It was my second summer working for Reardan Grain Growers, the local grain storage co-op. The previous summer I had demonstrated that I could operate a shovel, so I was invited back early in the season to help the regular crew empty the grain elevators before harvest began. This primarily involved shoveling grain bins, and loading train cars before August when the wheat and barley trucks would start rolling in with another year’s crop. It was tough, dirty work, but the job paid well enough to finance another year of college, so I didn’t complain.
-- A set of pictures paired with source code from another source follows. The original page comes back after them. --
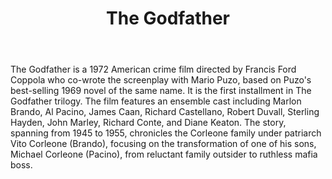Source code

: ﻿---
layout: post
title: The Godfather
img: godfather1.jpg
tags: [Crime]
review: [豆瓣 9.3, IMDb 9.2, Rotten Tomatoes 98%]
---

The Godfather is a 1972 American crime film directed by Francis Ford Coppola who co-wrote the screenplay with Mario Puzo, based on Puzo's best-selling 1969 novel of the same name. It is the first installment in The Godfather trilogy. The film features an ensemble cast including Marlon Brando, Al Pacino, James Caan, Richard Castellano, Robert Duvall, Sterling Hayden, John Marley, Richard Conte, and Diane Keaton. The story, spanning from 1945 to 1955, chronicles the Corleone family under patriarch Vito Corleone (Brando), focusing on the transformation of one of his sons, Michael Corleone (Pacino), from reluctant family outsider to ruthless mafia boss.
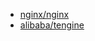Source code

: - [nginx/nginx](https://github.com/nginx/nginx)
- [alibaba/tengine](https://github.com/alibaba/tengine)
One of the new hires that summer was Hugh Harvey, a man who would be difficult for anyone to forget. Hugh was a lanky fellow in his early thirties, about six-foot-five, with a dirty blond mullet and a bushy mustache that traveled down his cheeks and extended to his neck. Dan, one of the full-timers, ironically named him “Little Huey,” which Hugh did not find amusing. He was a modern-day drifter, who picked up odd jobs as needed. That summer he needed some cash because his motorcycle broke down and as he put it, “Harley parts ain’t cheap.”
He was hired as one of the town elevator operators, and although his outward appearance was somewhat intimidating, he seemed like a good-natured guy, and he told great stories. One of my first encounters with Hugh was just outside the seed house, where we were waiting for a bin to empty before going in to shovel out the bottom. He was telling me the tale of how he quit the Ghostriders motorcycle gang because they were a bunch of kittens. Now, he didn’t actually say “kittens” but I think you get the idea. Hugh didn’t respect that their former gang leader plead guilty to manslaughter to avoid a first degree murder charge, nor that he narced on some of his friends as part of the deal.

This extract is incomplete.